[fonte - jornal Folha de São Paulo, São Paulo (SP - Brasil), 24 de julho de 2012, p. A3]
FORA DAS RUAS E EM LUGAR NENHUM
Raquel Rolnik, Bruno Miraglia e Juliana Avanci
Desde os
anos 60 tentam tirar ambulantes da rua. O prefeito fortaleceu essa política.
Vamos jogar essas pessoas vulneráveis na miséria e na marginalidade?
As ruas
de São Paulo começaram a ser utilizadas para comércio ambulante a partir da
transição do trabalho escravo para o trabalho livre, nos idos de 1850. A
primeira norma municipal de regulação da atividade foi a lei 292/1969, sobre “o
modo de fiscalizar os mercadores ambulantes”.
Tal
atividade resistiu por mais de um século a todos os ciclos econômicos – e
atravessou o tempo adquirindo características próprias até o cenário atual, que
consolidou como referências nacionais redutos de comércio popular em bairros
paulistanos, como o Brás, 25 de março, República, Sé, entre outros.
Os Termos
de Permissão de Uso foram concedidos em São Paulo desde 1965 para ambulantes de
plantas ornamentais e estendidos como reserva de mercado aos deficientes
físicos em 1986. A primeira tentativa de extinção dos ambulantes na cidade foi
tomada por Ademar de Barros em 1960 – que se viu obrigado a
recuar da decisão,
por pressão social.
Essa
política regulatória busca propiciar o desenvolvimento urbano e econômico
local, criando oportunidades para geração de trabalho e renda, em especial aos
trabalhadores mais vulneráveis, como idosos, deficientes e pessoas com baixa
escolaridade, que têm menores chances de obter rendimentos de outra forma.
Desde
2009, a Prefeitura de São Paulo intensificou a (des)política de extinguir o
comércio ambulante existente há décadas na cidade.

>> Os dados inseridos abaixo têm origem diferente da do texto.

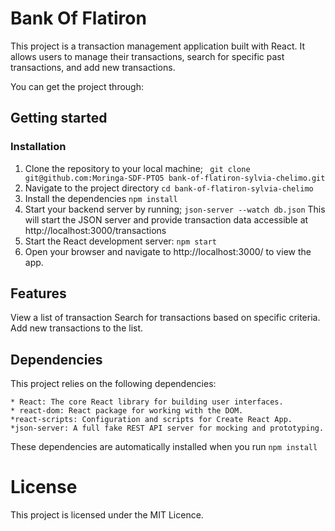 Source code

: # Bank Of Flatiron
This project is a transaction management application built with React. It allows users to manage their transactions, search for specific past transactions, and add new transactions.

You can get the project through:

## Getting started
### Installation
1. Clone the repository to your local machine;
``` git clone git@github.com:Moringa-SDF-PTO5 bank-of-flatiron-sylvia-chelimo.git```
2. Navigate to the project directory
```cd bank-of-flatiron-sylvia-chelimo```
3. Install the dependencies
```npm install```
4. Start your backend server by running;
```json-server --watch db.json```
This will start the JSON server and provide transaction data accessible at http://localhost:3000/transactions
5. Start the React development server:
```npm start```
6. Open your browser and navigate to http://localhost:3000/ to view the app.
## Features
View a list of transaction
Search for transactions based on specific criteria.
Add new transactions to the list.
## Dependencies
This project relies on the following dependencies:

    * React: The core React library for building user interfaces.
    * react-dom: React package for working with the DOM.
    *react-scripts: Configuration and scripts for Create React App.
    *json-server: A full fake REST API server for mocking and prototyping.

These dependencies are automatically installed when you run ```npm install```
# License 
This project is licensed under the MIT Licence.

Sem qualquer planejamento de oferta de outras oportunidades e nenhum debate
público, os pontos de comércio são extintos e os ambulantes removidos. O
prefeito anuncia, às vésperas do fim do mandato, a construção de shoppings
populares nas periferias, sem demonstrar qualquer previsão orçamentária,
terrenos disponíveis ou mesmo projetos e estudos dos locais. Tampouco há
qualquer participação popular na tomada dessas decisões.
Diante do
risco à ordem socioeconômica, a Justiça determinou no dia 4 de junho a
paralisação das remoções, tendo como fundamento:
- Falta
de participação popular;
- Indícios de que a Constituição e as leis foram ignoradas;
- Que a decisão do prefeito é desproporcional e desarrazoada;
- Ausência do devido planejamento urbano;
- Indícios de ilegalidade quanto ao direito de defesa;
- Ilegalidade por falta de prévia oitiva das comissões permanentes de ambulantes, entre outros.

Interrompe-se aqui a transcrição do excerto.